A big parental attraction regarding educational choice is the opportunity to “tailor-make” learning to fit individual personalities, temperaments, and academic formulas of individual students: to address their dreams and needs.  Another big parental concern is how to address socialization and communication skills in homes and micro-campus settings, while the general public and conventional classroom teachers express fears that home-educated and micro-campus children are deprived of adequate socialization and communication skills. However, close observation offsets those fears.

Children assigned to secular and sectarian classrooms based on age usually demonstrate limited socialization and communication skills, especially when children are enrolled at campuses in which playground and classroom communication activities facilitate yelling, shoulder shrugs, and mono-syllable responses. Moreover, most classroom participation that requires appropriate student verbal interaction among peers is exercised by a relatively small percentage of students – the aggressive, intelligent, and overt children; shy and introverted students usually sit quietly, withholding verbal expression for fear of ridicule and/or teasing. Thus, they usually advance through school without learning how to communicate in complete sentences and polite conversation. Children confined to classrooms based on age often develop communication and socialization skills at or below the level of their peers.  Thus, they advance through school without the ability to communicate effectively with adults and prospective employers.
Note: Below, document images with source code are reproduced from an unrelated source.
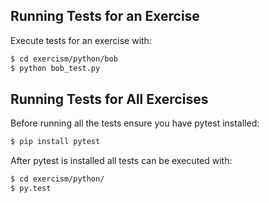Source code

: ## Running Tests for an Exercise

Execute tests for an exercise with:

```bash
$ cd exercism/python/bob
$ python bob_test.py
```

##  Running Tests for All Exercises

Before running all the tests ensure you have pytest installed:

```bash
$ pip install pytest
```
After pytest is installed all tests can be executed with:

```bash
$ cd exercism/python/
$ py.test
```
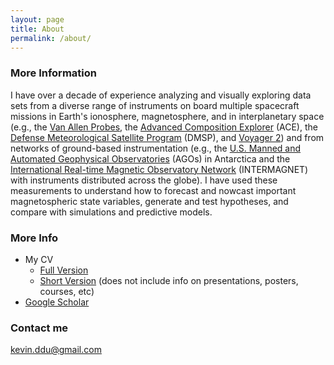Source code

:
 ```yaml
---
layout: page
title: About
permalink: /about/
---
```


<head>
  <meta property="og:title" content="Krbnite Blog" />
  <meta property="og:type" content="Website" />
  <meta property="og:url" content="https://krbnite.github.io/about/" />
  <meta property="og:image"   content="https://raw.githubusercontent.com/krbnite/krbnite.github.io/master/images/krbn.gif" />
  <meta property="og:description" content="Welcome to my blog!" />
</head>


### More Information
I have over a decade of experience analyzing and visually exploring data sets
from a diverse range of instruments on board multiple spacecraft
missions in Earth's ionosphere, magnetosphere, and in interplanetary space
(e.g., the [Van Allen Probes](https://www.nasa.gov/van-allen-probes), 
the [Advanced Composition Explorer](http://www.srl.caltech.edu/ACE/) (ACE),
the [Defense Meteorological Satellite Program](https://catalog.data.gov/dataset/defense-meteorological-satellite-program-dmsp-space-weather-sensors) (DMSP), 
and [Voyager 2](http://voyager.jpl.nasa.gov/)) 
and from networks of ground-based instrumentation (e.g., the [U.S. Manned and
Automated Geophysical Observatories](http://www.sienageospace.dreamhosters.com/) (AGOs) 
in Antarctica and the
[International Real-time Magnetic Observatory Network](http://www.intermagnet.org/) (INTERMAGNET) with
instruments distributed across the globe).  I have used these
measurements to understand how to forecast and nowcast important
magnetospheric state variables, generate and test hypotheses, and
compare with simulations and predictive models.

### More Info
* My CV
  - [Full Version](https://github.com/krbnite/CV/blob/master/Full%20Version/Kevin-Urban-Full-CV.pdf)
  - [Short Version](https://github.com/krbnite/CV/blob/master/Short%20Version/Kevin-Urban-Summary-CV.pdf) (does not include info on presentations, posters, courses, etc)
* [Google Scholar](https://scholar.google.com/citations?user=KTLuoQkAAAAJ&hl=en)

### Contact me

[kevin.ddu@gmail.com](mailto:kevin.ddu@gmail.com)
Conversely, most home-educated children of multiple-age families learn to communicate effectively with peers and adults, because they are usually required to respond with direct eye contact and complete sentences, rather than mere shoulder shrugs and mono-syllable mumbles.

Most home-schooled children can usually “run communication and socialization circles” around age-based peers who attend lock-step classrooms year after year.  Home educated students usually are very comfortable talking with adults.  Even though some are naturally hesitant to talk with strangers, once they feel safe with older people, most home-educated students can carry on a relatively intelligent conversation with poise and confidence.   My observations are not intended to convey that all students confined to classrooms do not express themselves appropriately.  I am stating that critics of home-educated children are way “off base” when assuming that those children are deprived of appropriate communication and socialization skills.